Plain-text document sources:
= Beginning of Section =
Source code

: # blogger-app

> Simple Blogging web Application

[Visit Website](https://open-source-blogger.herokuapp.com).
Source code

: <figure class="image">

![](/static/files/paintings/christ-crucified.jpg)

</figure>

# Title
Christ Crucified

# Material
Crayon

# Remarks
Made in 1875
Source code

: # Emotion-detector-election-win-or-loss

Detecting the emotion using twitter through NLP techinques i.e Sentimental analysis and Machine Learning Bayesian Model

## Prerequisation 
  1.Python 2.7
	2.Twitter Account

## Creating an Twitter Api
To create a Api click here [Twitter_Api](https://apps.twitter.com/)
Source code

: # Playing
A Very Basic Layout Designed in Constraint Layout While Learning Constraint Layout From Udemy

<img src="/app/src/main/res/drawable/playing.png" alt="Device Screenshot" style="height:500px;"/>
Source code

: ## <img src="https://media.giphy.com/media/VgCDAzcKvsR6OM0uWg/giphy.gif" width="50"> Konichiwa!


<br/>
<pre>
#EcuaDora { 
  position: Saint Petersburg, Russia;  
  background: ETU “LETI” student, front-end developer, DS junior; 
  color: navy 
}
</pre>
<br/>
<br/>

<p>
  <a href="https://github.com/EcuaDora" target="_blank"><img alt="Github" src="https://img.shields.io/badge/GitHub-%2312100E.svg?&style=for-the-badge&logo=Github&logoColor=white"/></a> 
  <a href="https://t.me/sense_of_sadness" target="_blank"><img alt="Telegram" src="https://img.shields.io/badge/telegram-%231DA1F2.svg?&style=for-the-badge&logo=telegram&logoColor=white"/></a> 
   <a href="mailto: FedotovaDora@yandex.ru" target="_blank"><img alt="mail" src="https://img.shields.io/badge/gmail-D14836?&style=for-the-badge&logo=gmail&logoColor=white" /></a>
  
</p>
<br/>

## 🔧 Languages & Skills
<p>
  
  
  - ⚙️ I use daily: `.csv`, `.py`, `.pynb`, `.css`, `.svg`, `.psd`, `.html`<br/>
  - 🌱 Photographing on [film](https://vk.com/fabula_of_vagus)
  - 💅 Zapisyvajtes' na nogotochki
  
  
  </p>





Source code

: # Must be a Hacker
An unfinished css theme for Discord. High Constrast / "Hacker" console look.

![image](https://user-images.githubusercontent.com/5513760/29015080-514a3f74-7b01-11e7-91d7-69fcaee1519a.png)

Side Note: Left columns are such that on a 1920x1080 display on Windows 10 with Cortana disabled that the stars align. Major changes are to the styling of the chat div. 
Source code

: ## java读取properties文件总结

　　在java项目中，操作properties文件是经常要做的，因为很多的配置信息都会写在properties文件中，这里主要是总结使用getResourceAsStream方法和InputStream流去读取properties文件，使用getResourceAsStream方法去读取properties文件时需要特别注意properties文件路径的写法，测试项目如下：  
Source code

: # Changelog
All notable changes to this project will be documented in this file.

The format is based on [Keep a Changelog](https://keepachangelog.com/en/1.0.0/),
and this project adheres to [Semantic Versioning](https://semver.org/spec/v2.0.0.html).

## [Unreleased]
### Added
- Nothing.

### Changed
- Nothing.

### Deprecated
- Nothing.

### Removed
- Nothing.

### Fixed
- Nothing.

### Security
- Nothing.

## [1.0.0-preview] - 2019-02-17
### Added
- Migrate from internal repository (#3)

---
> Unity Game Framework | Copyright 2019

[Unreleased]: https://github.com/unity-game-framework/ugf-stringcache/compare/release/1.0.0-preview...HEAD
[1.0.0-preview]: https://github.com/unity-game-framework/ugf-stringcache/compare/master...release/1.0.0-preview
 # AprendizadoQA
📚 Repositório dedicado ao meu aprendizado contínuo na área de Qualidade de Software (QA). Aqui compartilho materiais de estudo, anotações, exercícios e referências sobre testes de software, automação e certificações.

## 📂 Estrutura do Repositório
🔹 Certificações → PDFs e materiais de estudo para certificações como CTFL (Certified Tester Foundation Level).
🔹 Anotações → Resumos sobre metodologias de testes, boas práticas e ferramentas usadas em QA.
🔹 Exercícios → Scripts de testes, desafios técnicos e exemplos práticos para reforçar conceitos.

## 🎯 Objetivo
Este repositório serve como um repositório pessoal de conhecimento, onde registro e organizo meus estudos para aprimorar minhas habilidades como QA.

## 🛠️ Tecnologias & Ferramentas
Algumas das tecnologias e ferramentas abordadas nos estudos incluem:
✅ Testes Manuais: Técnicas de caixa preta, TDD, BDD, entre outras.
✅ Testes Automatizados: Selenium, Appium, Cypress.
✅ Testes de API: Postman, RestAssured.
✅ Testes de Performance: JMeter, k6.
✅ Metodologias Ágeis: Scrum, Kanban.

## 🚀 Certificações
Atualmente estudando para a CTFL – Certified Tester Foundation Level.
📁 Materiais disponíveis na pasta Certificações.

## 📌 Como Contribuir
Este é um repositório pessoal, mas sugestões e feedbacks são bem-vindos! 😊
= End of Section =
WORK TASK =>
Lines that contain the word "style": how many are there in the data? Give the number and nothing else.

RESPONSE TO THE TASK =>
4